TASK REQUIREMENTS: Your job is to set down the stretch of entries that opens with the line containing "- A person or" and closes with the line containing "- The contractor". Keep both end lines, copy each exactly, and add nothing.

DATA EXTRACT:
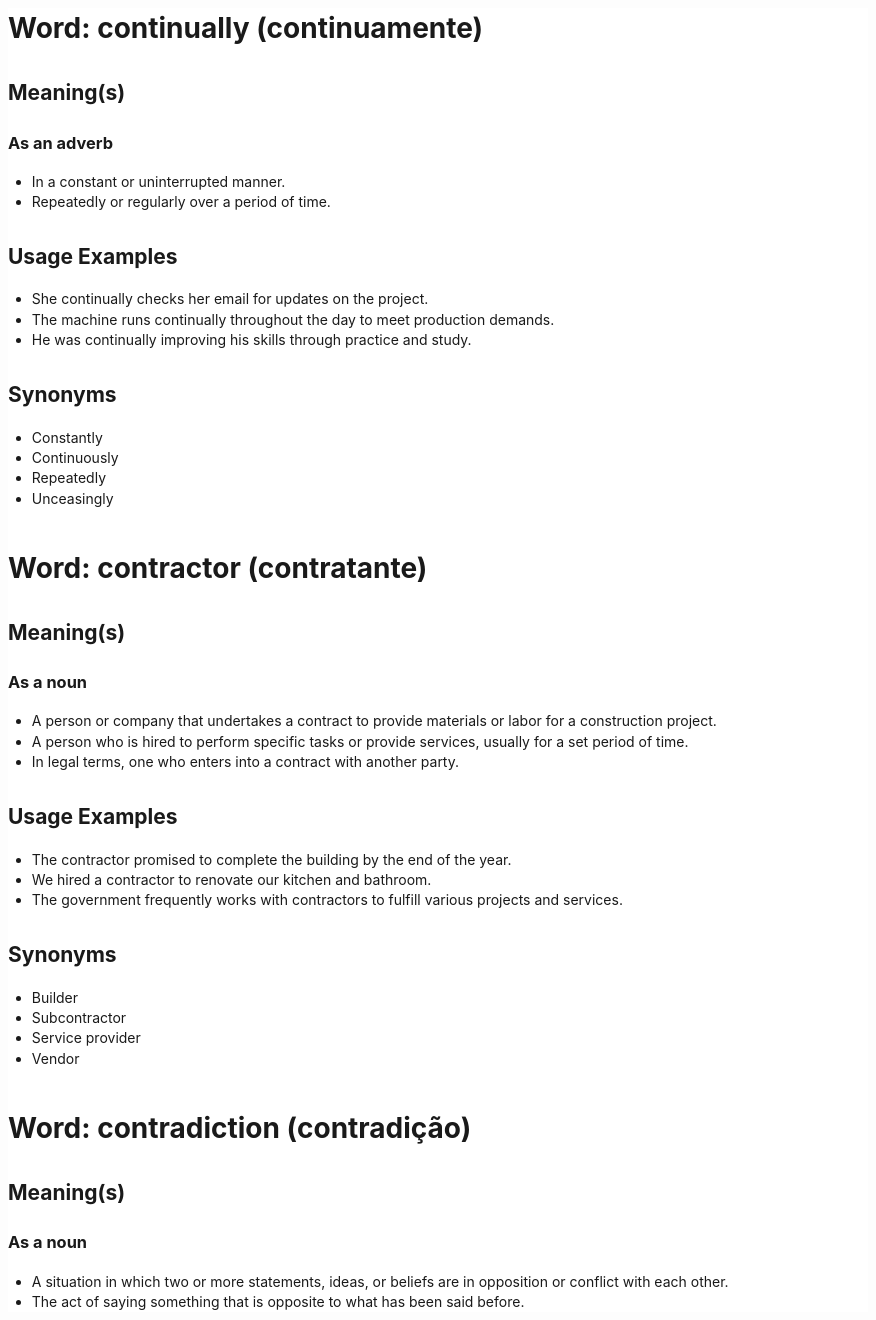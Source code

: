 # Word: continually (continuamente)  
## Meaning(s)  
### As an adverb  
- In a constant or uninterrupted manner.  
- Repeatedly or regularly over a period of time.  

## Usage Examples  
- She continually checks her email for updates on the project.  
- The machine runs continually throughout the day to meet production demands.  
- He was continually improving his skills through practice and study.  

## Synonyms  
- Constantly  
- Continuously  
- Repeatedly  
- Unceasingly  

# Word: contractor (contratante)  
## Meaning(s)  
### As a noun  
- A person or company that undertakes a contract to provide materials or labor for a construction project.  
- A person who is hired to perform specific tasks or provide services, usually for a set period of time.  
- In legal terms, one who enters into a contract with another party.  

## Usage Examples  
- The contractor promised to complete the building by the end of the year.  
- We hired a contractor to renovate our kitchen and bathroom.  
- The government frequently works with contractors to fulfill various projects and services.  

## Synonyms  
- Builder  
- Subcontractor  
- Service provider  
- Vendor  

# Word: contradiction (contradição)  
## Meaning(s)  
### As a noun  
- A situation in which two or more statements, ideas, or beliefs are in opposition or conflict with each other.  
- The act of saying something that is opposite to what has been said before.  
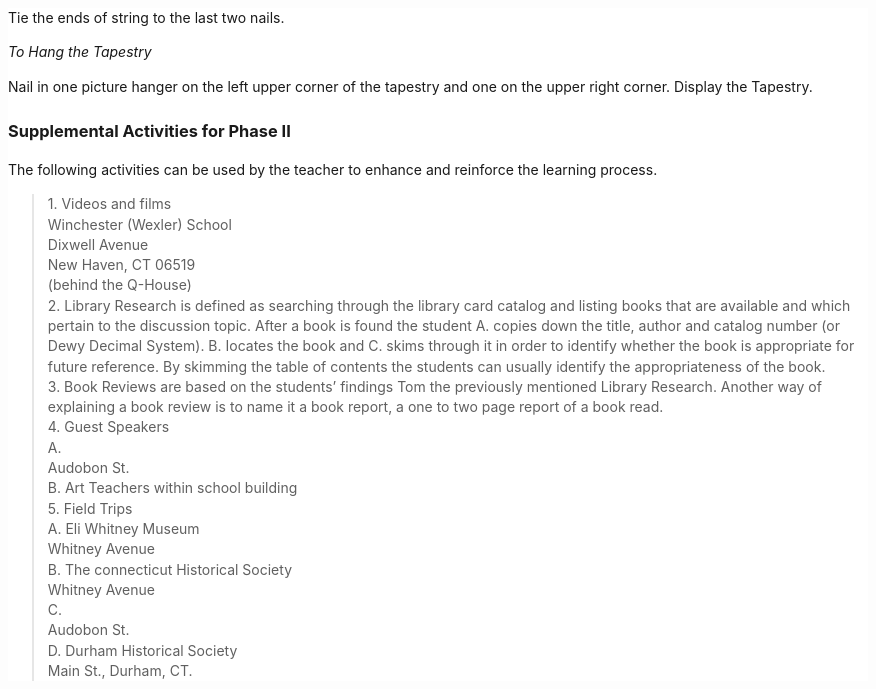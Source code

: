 Tie the ends of string to the last two nails.
</p>
<p>
<i>
To Hang the Tapestry
</i>
</p>
<p>
Nail in one picture hanger on the left upper corner of the tapestry and one on the upper right corner. Display the Tapestry.
</p>
<h3>
Supplemental Activities for Phase II
</h3>
The following activities can be used by the teacher to enhance and reinforce the learning process.
<blockquote>
<dl>
<dt>
1. Videos and films
<dt>
Winchester (Wexler) School
<dt>
Dixwell Avenue
<dt>
New Haven, CT 06519
<dt>
(behind the Q-House)
<dt>
2. Library Research is defined as searching through the library card catalog and listing books that are available and which pertain to the discussion topic. After a book is found the student A. copies down the title, author and catalog number (or Dewy Decimal System). B. Iocates the book and C. skims through it in order to identify whether the book is appropriate for future reference. By skimming the table of contents the students can usually identify the appropriateness of the book.
<dt>
3. Book Reviews are based on the students’ findings Tom the previously mentioned Library Research. Another way of explaining a book review is to name it a book report, a one to two page report of a book read.
<dt>
4. Guest Speakers
<dt>
A.
<dt>
Audobon St.
<dt>
B. Art Teachers within school building
<dt>
5. Field Trips
<dt>
A. Eli Whitney Museum
<dt>
Whitney Avenue
<dt>
B. The connecticut Historical Society
<dt>
Whitney Avenue
<dt>
C.
<dt>
Audobon St.
<dt>
D. Durham Historical Society
<dt>
Main St., Durham, CT.
<dt>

RESPONSE TO THIS TASK:
- A person or company that undertakes a contract to provide materials or labor for a construction project.  
- A person who is hired to perform specific tasks or provide services, usually for a set period of time.  
- In legal terms, one who enters into a contract with another party.  

## Usage Examples  
- The contractor promised to complete the building by the end of the year.  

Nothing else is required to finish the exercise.